Ernest Renan... Nassim Taleb (whom I have written about recently) is a fan of his. Friedrich Nietzsche was most decidedly not.
Renan was a seminarian who famously renounced his Roman Catholic faith to become a leading scholar of Semitic languages and a literary celebrity in 19th century France. Much of his fame was due to the spectacular success of his Life of Jesus which rejects the miraculous but which betrays a continuing religious sensibility built around philosophical idealism and a sentimental attachment to the figure of Jesus. For Renan (as one of his biographers put it) religion was expelled from the front door but came in again through the back. Nietzsche saw Renan's perspective as not only religious, but priestly.

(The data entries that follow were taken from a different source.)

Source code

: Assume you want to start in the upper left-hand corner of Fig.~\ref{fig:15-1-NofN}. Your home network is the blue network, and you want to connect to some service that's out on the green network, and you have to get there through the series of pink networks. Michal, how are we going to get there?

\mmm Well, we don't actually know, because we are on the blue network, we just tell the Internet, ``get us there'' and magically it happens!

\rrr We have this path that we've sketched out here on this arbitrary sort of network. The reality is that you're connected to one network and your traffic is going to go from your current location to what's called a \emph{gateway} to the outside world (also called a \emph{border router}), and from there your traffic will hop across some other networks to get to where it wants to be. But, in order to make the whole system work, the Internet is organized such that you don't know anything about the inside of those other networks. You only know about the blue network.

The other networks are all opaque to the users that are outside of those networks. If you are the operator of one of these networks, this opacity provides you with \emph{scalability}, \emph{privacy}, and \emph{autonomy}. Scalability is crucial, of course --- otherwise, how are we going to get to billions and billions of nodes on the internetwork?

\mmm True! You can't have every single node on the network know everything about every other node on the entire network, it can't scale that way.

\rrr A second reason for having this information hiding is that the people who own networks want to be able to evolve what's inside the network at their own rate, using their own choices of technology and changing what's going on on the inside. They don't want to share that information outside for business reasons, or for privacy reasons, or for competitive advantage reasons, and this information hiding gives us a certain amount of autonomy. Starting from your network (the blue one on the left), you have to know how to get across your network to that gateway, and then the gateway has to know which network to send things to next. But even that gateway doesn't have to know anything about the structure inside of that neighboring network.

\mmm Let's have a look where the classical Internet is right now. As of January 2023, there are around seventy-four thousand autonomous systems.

Renan had a deep knowledge not only of the languages of the Holy Land but also of its geography and he traveled widely in the region with his beloved sister while researching the Life. What he has to say about the ethnic background of Jesus of Nazareth is interesting, though it probably says more about the (relatively mild?) anti-Semitism of Renan's cultural milieu than about historical reality. There was a great vogue at the time for all things Indo-European, and, though Renan saw the Indo-European and the Semitic peoples as "the two great races which, in one sense, have made humanity [read: European civilization] what it is," he is not altogether even-handed in his treatment of these two traditions. Clearly, Renan is ever-so-slightly uncomfortable with a Jewish Jesus, and the infinite delicacy with which he expresses himself on this matter is nothing short of comical.
He points out that, at the time of Jesus' birth, the population of Galilee was racially diverse and "there were many who were not Jews (Phoenicians, Syrians, Arabs, and even Greeks)." Since many of these non-Jews converted to Judaism, it is impossible, asserts Renan, to "ascertain what blood flowed through the veins of him who has contributed most to efface the distinctions of blood amongst mankind."